56. Symposium Einkauf und Logistik DIGITAL am 10. November nach dreitägiger Dauer beendet. Unter dem Veranstaltungsmotto „#newhorizons“ diskutierten 900 Teilnehmer:innen auf einer virtuellen Plattform die Chancen und Risiken gegenwärtiger und künftiger Beschaffungsstrategien.

Die Auswirkungen der COVID-19-Pandemie auf Einkauf, Logistik und Supply Management sind gravierend. Sie werden die internationalen Lieferketten noch bis weit ins nächste Jahr belasten. Die Corona-Krise hat die Schwachstellen in den Beschaffungsprozessen der Unternehmen offengelegt. Jetzt geht es für den Einkauf darum, die richtigen Lehren daraus zu ziehen. Die Bildung von Task Forces, der konsequente Einsatz digitaler Technologien unter Verwendung von Data Analytics und KI, strenges Kostenmanagement sowie vorausschauendes Risiko- und Lieferantenmanagement sind deshalb für ihn ein Must-have.

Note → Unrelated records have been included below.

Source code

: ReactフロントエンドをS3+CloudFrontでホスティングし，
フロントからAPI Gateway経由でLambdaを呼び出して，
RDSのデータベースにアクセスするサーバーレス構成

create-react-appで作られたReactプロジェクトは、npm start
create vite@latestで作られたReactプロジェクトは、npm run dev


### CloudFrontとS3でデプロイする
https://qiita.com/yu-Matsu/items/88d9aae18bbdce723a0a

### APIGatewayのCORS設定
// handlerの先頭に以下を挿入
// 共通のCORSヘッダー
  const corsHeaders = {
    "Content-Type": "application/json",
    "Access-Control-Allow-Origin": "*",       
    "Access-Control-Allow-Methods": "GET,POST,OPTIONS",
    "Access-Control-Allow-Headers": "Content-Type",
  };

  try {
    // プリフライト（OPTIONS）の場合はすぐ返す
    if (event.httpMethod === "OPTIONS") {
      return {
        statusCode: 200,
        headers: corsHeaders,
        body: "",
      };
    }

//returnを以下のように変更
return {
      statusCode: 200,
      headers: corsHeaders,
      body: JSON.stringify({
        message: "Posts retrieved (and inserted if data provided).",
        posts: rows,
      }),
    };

Mit diesen Instrumenten kann er Störungen in den Betriebsabläufen frühzeitig erkennen, Schaden vom eigenen Unternehmen abwenden und nachhaltige Wettbewerbsvorteile erzielen. Das sind zentrale Ergebnisse des 56. BME-Symposiums Einkauf und Logistik DIGITAL, das am Mittwoch (10. November) nach dreitägiger Dauer erfolgreich zu Ende gegangen ist.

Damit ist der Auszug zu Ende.